How should advanced therapies be classified?

Emerging uses of EMA Approved Drugs – by Gary Finnegan – The EMA has launched a public consultation on the classification of advanced therapies.

The Agency has published a reflection paper on the issue, setting out the legal basis for categorising medicines as advanced therapies and detailing the criteria for grouping new drugs as gene therapies, somatic-cell therapy, tissue-engineered medicines and combined medicines.

The paper also outlines the kinds of information applicants should provide when applying to have a medicine classified as an advanced therapy and it provides examples of borderline cases where scientific knowledge may be limited or evolving rapidly.

Advanced therapies are medicines that are made from genes and cells and may offer groundbreaking new treatment opportunities for many diseases and injuries.

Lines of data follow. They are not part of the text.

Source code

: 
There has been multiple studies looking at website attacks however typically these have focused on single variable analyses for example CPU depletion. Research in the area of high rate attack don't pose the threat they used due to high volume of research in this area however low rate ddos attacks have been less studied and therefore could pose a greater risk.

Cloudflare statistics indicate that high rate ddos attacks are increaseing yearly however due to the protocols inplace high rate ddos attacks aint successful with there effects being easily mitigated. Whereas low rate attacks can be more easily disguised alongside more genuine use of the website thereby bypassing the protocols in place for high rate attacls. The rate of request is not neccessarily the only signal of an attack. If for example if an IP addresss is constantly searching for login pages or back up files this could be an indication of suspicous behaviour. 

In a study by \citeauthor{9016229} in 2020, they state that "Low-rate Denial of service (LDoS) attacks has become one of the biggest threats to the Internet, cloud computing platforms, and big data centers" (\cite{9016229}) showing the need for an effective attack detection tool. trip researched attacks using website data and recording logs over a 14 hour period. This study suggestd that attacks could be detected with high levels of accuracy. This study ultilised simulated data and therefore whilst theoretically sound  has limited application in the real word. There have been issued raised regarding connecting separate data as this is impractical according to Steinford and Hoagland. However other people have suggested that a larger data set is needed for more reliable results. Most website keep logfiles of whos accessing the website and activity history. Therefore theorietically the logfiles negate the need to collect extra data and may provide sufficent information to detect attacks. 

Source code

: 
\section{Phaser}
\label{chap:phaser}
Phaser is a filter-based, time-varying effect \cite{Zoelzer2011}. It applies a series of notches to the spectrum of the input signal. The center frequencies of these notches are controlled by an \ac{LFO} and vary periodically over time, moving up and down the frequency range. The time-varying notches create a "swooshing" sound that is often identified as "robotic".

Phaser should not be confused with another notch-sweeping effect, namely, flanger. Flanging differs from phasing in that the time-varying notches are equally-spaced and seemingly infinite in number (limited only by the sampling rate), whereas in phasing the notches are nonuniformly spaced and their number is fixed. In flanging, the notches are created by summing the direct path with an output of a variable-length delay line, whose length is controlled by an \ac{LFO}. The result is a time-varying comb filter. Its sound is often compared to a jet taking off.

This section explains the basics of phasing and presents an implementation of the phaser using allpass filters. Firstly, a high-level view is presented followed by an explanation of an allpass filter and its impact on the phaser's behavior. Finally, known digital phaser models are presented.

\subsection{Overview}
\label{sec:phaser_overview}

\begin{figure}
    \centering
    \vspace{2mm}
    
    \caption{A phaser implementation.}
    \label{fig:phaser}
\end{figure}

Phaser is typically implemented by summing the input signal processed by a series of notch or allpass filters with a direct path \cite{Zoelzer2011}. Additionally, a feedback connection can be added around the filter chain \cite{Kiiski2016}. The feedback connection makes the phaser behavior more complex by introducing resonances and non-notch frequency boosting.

As part of its role, the Agency’s Committee for Advanced Therapies (CAT) issues opinions on whether a medicine can be classified as an advanced therapy, and can therefore be assessed for a European Union-wide marketing authorisation via the European Medicines Agency.

Separately the EMA has launched a new e-learning course on the submission of medicines. The module will help to train industry executives on how to submit information to the agency in accordance with new EU pharmacovigilance legislation.

The modules are free to access and can be streamed live or downloaded. On completion of the e-learning course, participants are able to take a knowledge evaluation test. The Agency says that at least one user from each marketing-authorisation holder should be complete the course.